→ AVAILABLE RECORDS:
===

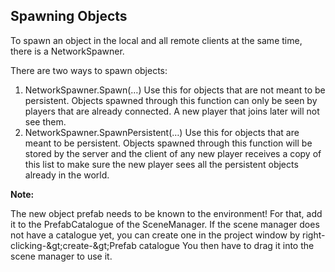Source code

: ## Spawning Objects

To spawn an object in the local and all remote clients at the same time, there is a NetworkSpawner.

There are two ways to spawn objects:

1. NetworkSpawner.Spawn(…)
 Use this for objects that are not meant to be persistent. Objects spawned through this function can only be seen by players that are already connected. A new player that joins later will not see them.
2. NetworkSpawner.SpawnPersistent(…)
 Use this for objects that are meant to be persistent. Objects spawned through this function will be stored by the server and the client of any new player receives a copy of this list to make sure the new player sees all the persistent objects already in the world.

**Note:**

The new object prefab needs to be known to the environment! For that, add it to the PrefabCatalogue of the SceneManager. If the scene manager does not have a catalogue yet, you can create one in the project window by right-clicking-\&gt;create-\&gt;Prefab catalogue
 You then have to drag it into the scene manager to use it.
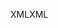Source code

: <span data-ttu-id="b9849-101">XML</span><span class="sxs-lookup"><span data-stu-id="b9849-101">XML</span></span>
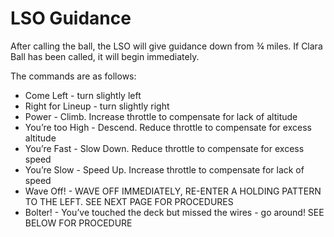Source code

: # LSO Guidance

After calling the ball, the LSO will give guidance down from ¾ miles. If Clara Ball has been called, it will begin immediately.

The commands are as follows:

-   Come Left - turn slightly left
-   Right for Lineup - turn slightly right
-   Power - Climb. Increase throttle to compensate for lack of altitude
-   You’re too High - Descend. Reduce throttle to compensate for excess altitude
-   You’re Fast - Slow Down. Reduce throttle to compensate for excess speed
-   You’re Slow - Speed Up. Increase throttle to compensate for lack of speed
-   Wave Off! - WAVE OFF IMMEDIATELY, RE-ENTER A HOLDING PATTERN TO THE LEFT. SEE NEXT PAGE FOR PROCEDURES
-   Bolter! - You’ve touched the deck but missed the wires - go around! SEE BELOW FOR PROCEDURE

<br>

===

→ TRY IT: Find every line above that contains the word "scene", and return each one.

→ FINISHED TASK:
The new object prefab needs to be known to the environment! For that, add it to the PrefabCatalogue of the SceneManager. If the scene manager does not have a catalogue yet, you can create one in the project window by right-clicking-\&gt;create-\&gt;Prefab catalogue
 You then have to drag it into the scene manager to use it.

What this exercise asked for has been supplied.